With St. Augustine Police Department officials crediting tips coming in from social media as key in a identifying a person of interest in a spate of Halloween graffiti incidents, others are saying the Internet has changed the way law enforcement works some cases and interacts with residents.
“There is no question that social media helps us reach out to the community,” St. Johns County Sheriff’s Office spokesman Cmdr. Chuck Mulligan told The Record on Monday.
“We post all kinds of cases where we are trying to identify suspects,” he said.
That was just what the city’s police department did after more than 80 pieces of graffiti showed up throughout downtown St. Augustine on Halloween night.
Authorities posted surveillance photos to the department’s Facebook page, taken from surveillance cameras, that captured a male and a female, dressed as members of the “Addams Family,” who were believed to have worked together to leave the graffiti.
St. Augustine Assistant Police Chief Anthony Cuthbert told The Record a week ago that detectives had received a number of tips and expected to make an arrest in the case in the coming days (so far no such arrest has been announced).
Mulligan said that often happens.
Numbers and information that he provided via email indicated that there had been at least five arrests in significant cases this year including one woman who was picked up by the U.S. Marshal Fugitive Task Force in Jacksonville after a tipster saw her warrant information posted to the Sheriff’s Office Facebook page. The tip, the email said, generated a $2,700 reward from Crime Stoppers of Northeast Florida, a service that allows callers to leave tips anonymously.
Since April of this year, Mulligan’s email said, Crime Stoppers has paid out $13,950 in rewards, about half of which came from tips generated either by the Sheriff’s Office web page or its Facebook page.
St. Augustine Police Department spokesman Ofc. Dee Brown didn’t have hard numbers to provide but said Tuesday that the Internet is good for reaching a targeted audience.
“I think social media reaches the younger generation,” Brown said. “I think print media is still important for 30 and above.”
Younger recipients or not, Mulligan said social media is important not only for helping solve cases, but also warning residents of crime trends like car burglaries and ongoing phone scams.
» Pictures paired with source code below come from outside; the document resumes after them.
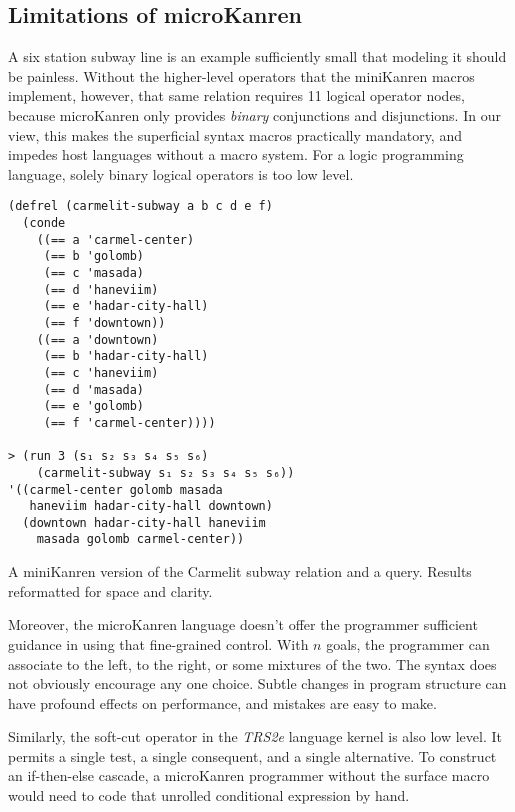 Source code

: \documentclass[sigplan,balance=true,pbalance=true,natbib=false]{acmart}
\begin{document}
\subsection{Limitations of microKanren}

A six station subway line is an example sufficiently small that
modeling it should be painless. Without the higher-level operators
that the miniKanren macros implement, however, that same relation
requires 11 logical operator nodes, because microKanren only provides
\emph{binary} conjunctions and disjunctions. In our view, this makes
the superficial syntax macros practically mandatory, and impedes host
languages without a macro system. For a logic programming language,
solely binary logical operators is too low level.

\begin{listing}
  \begin{verbatim}
(defrel (carmelit-subway a b c d e f)
  (conde
    ((== a 'carmel-center)
     (== b 'golomb)
     (== c 'masada)
     (== d 'haneviim)
     (== e 'hadar-city-hall)
     (== f 'downtown))
    ((== a 'downtown)
     (== b 'hadar-city-hall)
     (== c 'haneviim)
     (== d 'masada)
     (== e 'golomb)
     (== f 'carmel-center))))

> (run 3 (s₁ s₂ s₃ s₄ s₅ s₆)
    (carmelit-subway s₁ s₂ s₃ s₄ s₅ s₆))
'((carmel-center golomb masada
   haneviim hadar-city-hall downtown)
  (downtown hadar-city-hall haneviim
    masada golomb carmel-center))
  \end{verbatim}
  \caption{A miniKanren version of the Carmelit subway relation and a query. Results reformatted for space and clarity.}
  \label{mnt:carmelit}
\end{listing}

Moreover, the microKanren language doesn't offer the programmer
sufficient guidance in using that fine-grained control. With $n$
goals, the programmer can associate to the left, to the right, or some
mixtures of the two. The syntax does not obviously encourage any one
choice. Subtle changes in program structure can have profound effects
on performance, and mistakes are easy to make.

Similarly, the soft-cut operator  in the \emph{TRS2e}
language kernel is also low level. It permits a single test, a single
consequent, and a single alternative. To construct an if-then-else
cascade, a microKanren programmer without the 
surface macro would need to code that unrolled conditional expression
by hand.
\end{document}
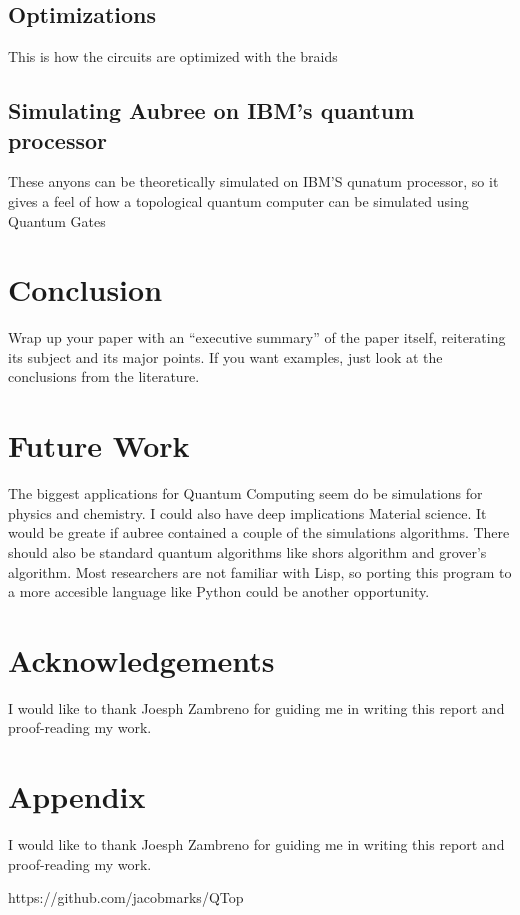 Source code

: \documentclass{article}
\begin{document}
\subsection{Optimizations}
This is how the circuits are optimized with the braids


\subsection{Simulating Aubree on IBM's quantum processor}
These anyons can be theoretically simulated on IBM'S qunatum processor, so it gives a feel of how a topological quantum computer can be simulated using Quantum Gates


\section{Conclusion}

Wrap up your paper with an ``executive summary'' of the paper itself, reiterating its subject and its major points.  If you want examples, just look at the conclusions from the literature.

\section{Future Work}
The biggest applications for Quantum Computing seem do be simulations for physics and chemistry. I could also have deep implications Material science. It would be greate if aubree contained a couple of the simulations algorithms. There should also be standard quantum algorithms like shors algorithm and grover's algorithm. Most researchers are not familiar with Lisp, so porting this program to a more accesible language like Python could be another opportunity.


\section{Acknowledgements}
I would like to thank Joesph Zambreno for guiding me in writing this report and proof-reading my work.

\section{Appendix}
I would like to thank Joesph Zambreno for guiding me in writing this report and proof-reading my work.






https://github.com/jacobmarks/QTop
\end{document}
Such items are routinely posted to the Sheriff’s Office Facebook page.
“In the past everything was face to face,” he said.
For “dynamic situations” like a breaking crime story, or even hurricane preparedness and recovery, social media posts, through Facebook and even Twitter, also allow quicker responses from authorities who can dispel rumors or misinformation if it crops up in subsequent posts from residents or even chatter they are receiving at call centers.
“We are able to work through a lot of problems on those forums,” Mulligan said.
But for major cases, events and arrests, Mulligan and others in the Sheriff’s Office community affairs bureau work to push information out through all channels, including news releases and news conferences as well as the Internet outlets.
“When we get these dynamic situations we will use all of these platforms,” he said.